Saved data entries

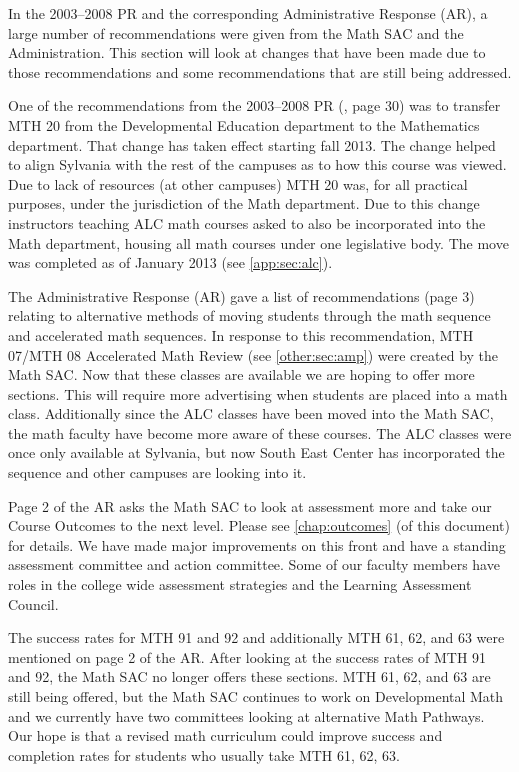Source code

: In the 2003--2008 PR and the corresponding Administrative
Response (AR), a large number of recommendations were given from the Math SAC and
the Administration.  This section will look at changes that have been made due
to those recommendations and some recommendations that are still being
addressed.

One of the recommendations from the 2003--2008 PR (\cite{mathprogramreview2003}, page 30) was to transfer MTH
20 from the Developmental Education department to the Mathematics department.
That change has taken effect starting fall 2013.  The change helped to align
Sylvania with the rest of the campuses as to how this course was viewed.   Due
to lack of resources (at other campuses) MTH 20 was, for all practical purposes,
under the jurisdiction of the Math department.  Due to this change instructors
teaching ALC math courses asked to also be incorporated into the Math
department, housing all math courses under one legislative body.  The move was
completed as of January 2013 (see \vref{app:sec:alc}).

The Administrative Response (AR) gave a list of recommendations (page 3) relating to alternative methods
of moving students through the math sequence and accelerated math sequences.  In
response to this recommendation, MTH 07/MTH 08 Accelerated Math Review (see \vref{other:sec:amp}) were created by the Math SAC.
Now that these classes are available we are hoping to offer more sections.  This
will require more advertising when students are placed into a math class.
Additionally since the ALC classes have been moved into the Math SAC, the math
faculty have become more aware of these courses.  The ALC classes were once only
available at Sylvania, but now South East Center has incorporated the sequence
and other campuses are looking into it.

Page 2 of the AR asks the Math SAC to look at assessment more and take our
Course Outcomes to the next level.  Please see \vref{chap:outcomes} (of this
document) for
details.  We have made major improvements on this front and have a standing
assessment committee and action committee.  Some of our faculty members have
roles in the college wide assessment strategies and the Learning Assessment Council.

The success rates for MTH 91 and 92 and additionally MTH 61, 62, and 63 were
mentioned on page 2 of the AR.  After looking at the success rates of MTH 91 and
92, the Math SAC no longer offers these sections.   MTH 61, 62, and 63 are still
being offered, but the Math SAC continues to work on Developmental Math and we
currently have two committees looking at alternative Math Pathways. 
Our hope is that a revised math curriculum could improve success and completion rates for students who usually take MTH 61, 62, 63. 

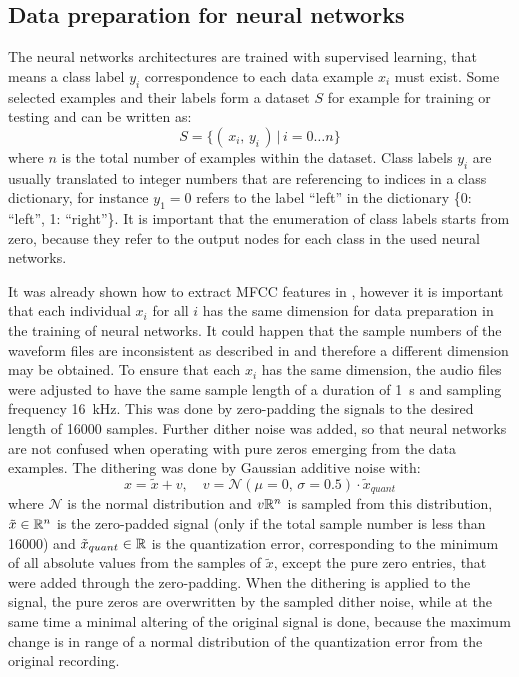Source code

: 
\subsection{Data preparation for neural networks}\label{sec:exp_data_prep}
The neural networks architectures are trained with supervised learning, that means a class label $y_i$ correspondence to each data example $x_i$ must exist.
Some selected examples and their labels form a dataset $S$ for example for training or testing and can be written as:
\begin{equation}\label{eq:exp_dataset}
  S = \{ (\,x_i, \, y_i\,) \, | \, i = 0 \dots n \}
\end{equation}
where $n$ is the total number of examples within the dataset.
Class labels $y_i$ are usually translated to integer numbers that are referencing to indices in a class dictionary, for instance $y_1 = 0$ refers to the label \enquote{left} in the dictionary \{0: \enquote{left}, 1: \enquote{right}\}.
It is important that the enumeration of class labels starts from zero, because they refer to the output nodes for each class in the used neural networks.

It was already shown how to extract MFCC features in , however it is important that each individual $x_i$ for all $i$ has the same dimension for data preparation in the training of neural networks.
It could happen that the sample numbers of the waveform files are inconsistent as described in  and therefore a different dimension may be obtained.
To ensure that each $x_i$ has the same dimension, the audio files were adjusted to have the same sample length of a duration of \SI{1}{\second} and sampling frequency \SI{16}{\kilo\hertz}.
This was done by zero-padding the signals to the desired length of 16000 samples.
Further dither noise was added, so that neural networks are not confused when operating with pure zeros emerging from the data examples.
The dithering was done by Gaussian additive noise with:
\begin{equation}\label{eq:exp_dither}
  x = \tilde{x} + v, \quad v = \mathcal{N}(\mu=0, \, \sigma=0.5) \cdot \tilde{x}_{quant}%
\end{equation}
where $\mathcal{N}$ is the normal distribution and $v \mathbb{R}^n$ is sampled from this distribution, $\tilde{x} \in \mathbb{R}^n$ is the zero-padded signal (only if the total sample number is less than 16000) and $\tilde{x}_{quant} \in \mathbb{R}$ is the quantization error, corresponding to the minimum of all absolute values from the samples of $\tilde{x}$, except the pure zero entries, that were added through the zero-padding.
When the dithering is applied to the signal, the pure zeros are overwritten by the sampled dither noise, while at the same time a minimal altering of the original signal is done, because the maximum change is in range of a normal distribution of the quantization error from the original recording.

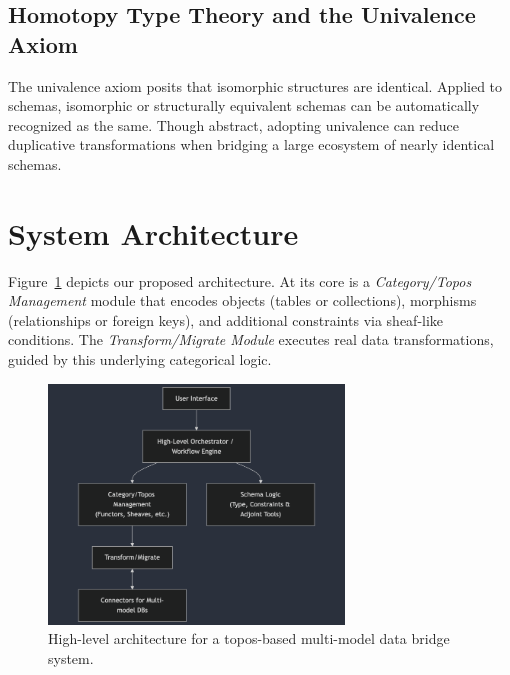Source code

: \documentclass[11pt]{article}
\begin{document}
\subsection{Homotopy Type Theory and the Univalence Axiom}
The univalence axiom posits that isomorphic structures are identical. Applied to schemas, isomorphic or structurally equivalent schemas can be automatically recognized as the same. Though abstract, adopting univalence can reduce duplicative transformations when bridging a large ecosystem of nearly identical schemas.

\section{System Architecture}
Figure~\ref{fig:architecture} depicts our proposed architecture. At its core is a \emph{Category/Topos Management} module that encodes objects (tables or collections), morphisms (relationships or foreign keys), and additional constraints via sheaf-like conditions. The \emph{Transform/Migrate Module} executes real data transformations, guided by this underlying categorical logic.

\begin{figure}[h]
\centering
\includegraphics[width=0.7\textwidth]{architecture.png}
\caption{High-level architecture for a topos-based multi-model data bridge system.}
\label{fig:architecture}
\end{figure}
\end{document}
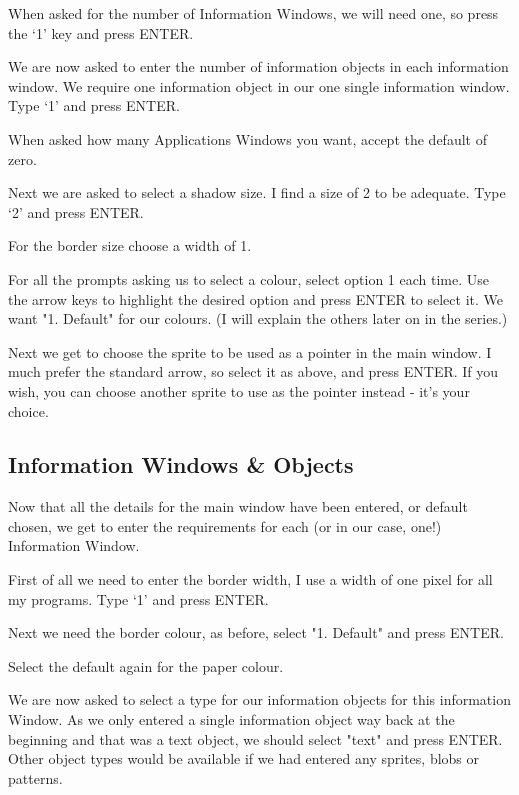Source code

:When asked for the number of Information Windows, we will need one, so
            press the `1' key and press ENTER.

We are now asked to enter the number of information objects in each
            information window. We require one information object in our one single
            information window. Type `1' and press ENTER.

When asked how many Applications Windows you want, accept the default of
            zero.

Next we are asked to select a shadow size. I find a size of 2 to be
            adequate. Type `2' and press ENTER.

For the border size choose a width of 1.

For all the prompts asking us to select a colour, select option 1 each
            time. Use the arrow keys to highlight the desired option and press ENTER to
            select it. We want "1. Default" for our colours. (I will explain the others
            later on in the series.)

Next we get to choose the sprite to be used as a pointer in the main
            window. I much prefer the standard arrow, so select it as above, and press
            ENTER. If you wish, you can choose another sprite to use as the pointer
            instead -{} it's your choice.

\subsection{Information Windows \& Objects}

Now that all the details for the main window have been entered, or
            default chosen, we get to enter the requirements for each (or in our case,
            one!) Information Window.

First of all we need to enter the border width, I use a width of one
            pixel for all my programs. Type `1' and press ENTER.

Next we need the border colour, as before, select "1. Default" and press
            ENTER.

Select the default again for the paper colour.

We are now asked to select a type for our information objects for this
            information Window. As we only entered a single information object way back at
            the beginning and that was a text object, we should select "text" and press
            ENTER. Other object types would be available if we had entered any sprites,
            blobs or patterns.

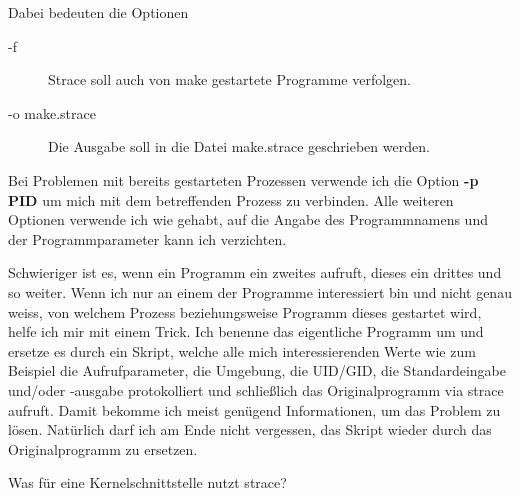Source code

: \begin{normaltext}
  Dabei bedeuten die Optionen

  \begin{description}
    \item[-f] Strace soll auch von make gestartete Programme verfolgen.
    \item[-o make.strace] Die Ausgabe soll in die Datei make.strace
      geschrieben werden.
  \end{description}

  Bei Problemen mit bereits gestarteten Prozessen verwende ich die Option
  {\bf -p PID} um mich mit dem betreffenden Prozess zu verbinden. Alle
  weiteren Optionen verwende ich wie gehabt, auf die Angabe des Programmnamens
  und der Programmparameter kann ich verzichten.

  Schwieriger ist es, wenn ein Programm ein zweites aufruft, dieses ein
  drittes und so weiter. Wenn ich nur an einem der Programme interessiert bin
  und nicht genau weiss, von welchem Prozess beziehungsweise Programm dieses
  gestartet wird, helfe ich mir mit einem Trick. Ich benenne das eigentliche
  Programm um und ersetze es durch ein Skript, welche alle mich
  interessierenden Werte wie zum Beispiel die Aufrufparameter, die Umgebung,
  die UID/GID, die Standardeingabe und/oder -ausgabe protokolliert und
  schließlich das Originalprogramm via strace aufruft.
  Damit bekomme ich meist genügend Informationen, um das Problem zu lösen.
  Natürlich darf ich am Ende nicht vergessen, das Skript wieder durch das
  Originalprogramm zu ersetzen.
\end{normaltext}

\begin{notes}
\item Was für eine Kernelschnittstelle nutzt strace?
\end{notes}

- **YOUR ASSIGNMENT**: Reproduce, exactly as they stand in the data above, the lines from the one that holds "select it. We" to the one that holds "pixel for all", inclusive.

- **OUTPUT**:
            select it. We want "1. Default" for our colours. (I will explain the others
            later on in the series.)

Next we get to choose the sprite to be used as a pointer in the main
            window. I much prefer the standard arrow, so select it as above, and press
            ENTER. If you wish, you can choose another sprite to use as the pointer
            instead -{} it's your choice.

\subsection{Information Windows \& Objects}

Now that all the details for the main window have been entered, or
            default chosen, we get to enter the requirements for each (or in our case,
            one!) Information Window.

First of all we need to enter the border width, I use a width of one
            pixel for all my programs. Type `1' and press ENTER.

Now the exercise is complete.